Supplied entries Block Start

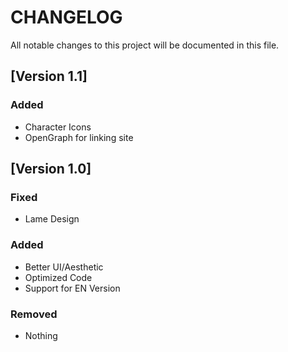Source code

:# CHANGELOG
All notable changes to this project will be documented in this file.

## [Version 1.1]
### Added
- Character Icons
- OpenGraph for linking site    

## [Version 1.0]
### Fixed
- Lame Design

### Added
- Better UI/Aesthetic
- Optimized Code
- Support for EN Version

### Removed
- Nothing

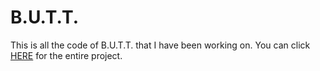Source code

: # B.U.T.T.
This is all the code of B.U.T.T. that I have been working on. You can click [HERE](https://github.com/xclovisx/TheGreatEmuWar/tree/master/Assets/Scripts) for the entire project.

Supplied entries Block End

> Problem: Output every record exactly, minus the pictures.

> Answer section:
Source code

:# CHANGELOG
All notable changes to this project will be documented in this file.

## [Version 1.1]
### Added
- Character Icons
- OpenGraph for linking site    

## [Version 1.0]
### Fixed
- Lame Design

### Added
- Better UI/Aesthetic
- Optimized Code
- Support for EN Version

### Removed
- Nothing

Source code

: # B.U.T.T.
This is all the code of B.U.T.T. that I have been working on. You can click [HERE](https://github.com/xclovisx/TheGreatEmuWar/tree/master/Assets/Scripts) for the entire project.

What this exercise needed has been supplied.